Resensi: Peristiwa Mandor Berdarah

Dari dunia entertainment kita mendapat secuplik sisi perih saat Jepang menduduki Indonesia —terutama di Kalimantan Barat. Dituturkan Ahmad Najmi Hidayat yang lebih tenar dengan nama panggung Ebel Cobra atau Ebel Castanyo, bahwa puting nenek beliau dipotong oleh tentara Jepang saat menduduki Kalimantan Barat. Barangkali apa yang dilakukan tentara Jepang tersebut masih tergolong ‘ringan’.

Mandor. Istilah tersebut bukanlah profesi pengawas kerja, tetapi nama sebuah kecamatan di bilangan Pontianak. Tempat yang dijadikan ladang pembantaian massal tokoh-tokoh feodal lokal dan simpul-simpul massa saat itu oleh tentara pendudukan Jepang. Peristiwa yang menjadi catatan kelam sejarah masyarakat Kalimantan Barat akibat kekerasan dan kekejaman tentara Jepang yang luar biasa.

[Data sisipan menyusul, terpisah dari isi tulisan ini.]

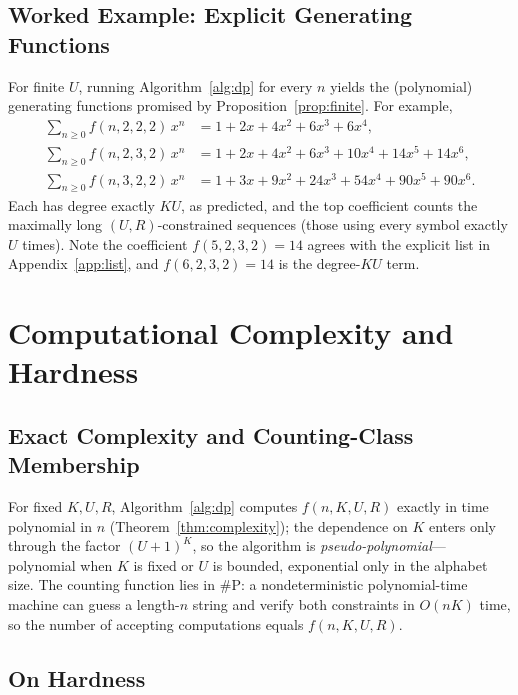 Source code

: \documentclass[a4paper,12pt]{article}
\begin{document}
\subsection{Worked Example: Explicit Generating Functions}

For finite $U$, running Algorithm~\ref{alg:dp} for every $n$ yields the
(polynomial) generating functions promised by
Proposition~\ref{prop:finite}. For example,
\begin{align}
\sum_{n\ge0} f(n,2,2,2)\,x^n &= 1+2x+4x^2+6x^3+6x^4,\\
\sum_{n\ge0} f(n,2,3,2)\,x^n &= 1+2x+4x^2+6x^3+10x^4+14x^5+14x^6,\\
\sum_{n\ge0} f(n,3,2,2)\,x^n &= 1+3x+9x^2+24x^3+54x^4+90x^5+90x^6.
\end{align}
Each has degree exactly $KU$, as predicted, and the top coefficient
counts the maximally long $(U,R)$-constrained sequences (those using
every symbol exactly $U$ times). Note the coefficient
$f(5,2,3,2)=14$ agrees with the explicit list in
Appendix~\ref{app:list}, and $f(6,2,3,2)=14$ is the degree-$KU$ term.

\section{Computational Complexity and Hardness}
\label{sec:complexity}

\subsection{Exact Complexity and Counting-Class Membership}

For fixed $K,U,R$, Algorithm~\ref{alg:dp} computes $f(n,K,U,R)$ exactly
in time polynomial in $n$ (Theorem~\ref{thm:complexity}); the
dependence on $K$ enters only through the factor $(U+1)^K$, so the
algorithm is \emph{pseudo-polynomial}---polynomial when $K$ is fixed or
$U$ is bounded, exponential only in the alphabet size.  The counting
function lies in $\#\mathrm{P}$: a nondeterministic polynomial-time
machine can guess a length-$n$ string and verify both constraints in
$O(nK)$ time, so the number of accepting computations equals
$f(n,K,U,R)$.

\subsection{On Hardness}
\end{document}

Dalam buku “Djakarta 1945” dijelaskan secara singkat sejarah —lebih tepatnya mitos— yang diciptakan pihak Jepang terkait “Saudara Tua” (Jepang) dan “Saudara Muda” (Indonesia). Doktrin itu pula yang digaungkan pihak Jepang kepada pihak Indonesia —saat di bawah tekanan Belanda— hadir sebagai pembebas “Saudara Muda”.

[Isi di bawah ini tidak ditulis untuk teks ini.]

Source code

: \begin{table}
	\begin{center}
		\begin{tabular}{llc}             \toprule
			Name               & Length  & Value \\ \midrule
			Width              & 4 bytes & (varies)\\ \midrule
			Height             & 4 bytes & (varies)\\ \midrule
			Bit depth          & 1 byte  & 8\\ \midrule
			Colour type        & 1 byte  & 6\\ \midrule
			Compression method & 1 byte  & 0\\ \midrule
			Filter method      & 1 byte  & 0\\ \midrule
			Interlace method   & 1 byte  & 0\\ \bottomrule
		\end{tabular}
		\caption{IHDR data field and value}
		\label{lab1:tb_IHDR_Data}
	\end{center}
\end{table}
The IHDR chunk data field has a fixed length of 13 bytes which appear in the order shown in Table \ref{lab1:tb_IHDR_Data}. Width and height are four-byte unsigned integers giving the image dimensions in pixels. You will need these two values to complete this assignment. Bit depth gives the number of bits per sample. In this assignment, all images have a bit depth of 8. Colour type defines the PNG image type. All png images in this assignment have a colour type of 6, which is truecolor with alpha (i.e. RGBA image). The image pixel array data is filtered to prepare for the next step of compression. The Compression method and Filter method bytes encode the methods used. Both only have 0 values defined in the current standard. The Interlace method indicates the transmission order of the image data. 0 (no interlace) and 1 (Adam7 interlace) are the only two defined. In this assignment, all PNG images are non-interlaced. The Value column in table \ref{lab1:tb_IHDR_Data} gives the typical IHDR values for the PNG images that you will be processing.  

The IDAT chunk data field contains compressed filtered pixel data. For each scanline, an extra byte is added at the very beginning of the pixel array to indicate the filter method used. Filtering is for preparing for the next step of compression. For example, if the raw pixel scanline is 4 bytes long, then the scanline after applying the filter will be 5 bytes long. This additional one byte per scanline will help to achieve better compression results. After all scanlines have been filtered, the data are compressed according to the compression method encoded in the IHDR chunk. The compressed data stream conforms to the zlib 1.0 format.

Harapan tinggallah harapan. Hadirnya Jepang di Indonesia yang hanya 3 tahun memberikan kenangan perih dan menyengsarakan.

Jauh sebelum menganeksasi Kalimantan Barat, Jepang telah mengirimkan intelijen di Borneo Barat tersebut. Dua intelijen di antaranya berkedok sebagai fotografer yang sengaja mengambil gambar titik-titik vital dan rahasia untuk dipelajari pihak Jepang. Sebab, Jepang memang jauh-jauh hari ingin menguasai Hindia-Belanda sebagai lumbung rempah untuk menguasai pasar rempah dunia. Oleh karenanya, hanya butuh waktu singkat bagi Jepang menguasai Kalimantan Barat.

Kesultanan Pontianak dan Sambas beserta panembahan (Mempawah, Landak, Sanggau, Tayan, Sekadau, Sintang, Kubu, Simpang, Sukadana, dan Matan) di sweeping oleh tentara Jepang untuk dibawa ke suatu tempat, baik dimanfaatkan sebagai pekerja paksa (romusha) atau pun dipancung. Bukan hanya tokoh feodal domestik, simpul-simpul massa yang berpotensi melakukan perlawanan atau anti-Jepang, segera dijemput paksa dan dibantai.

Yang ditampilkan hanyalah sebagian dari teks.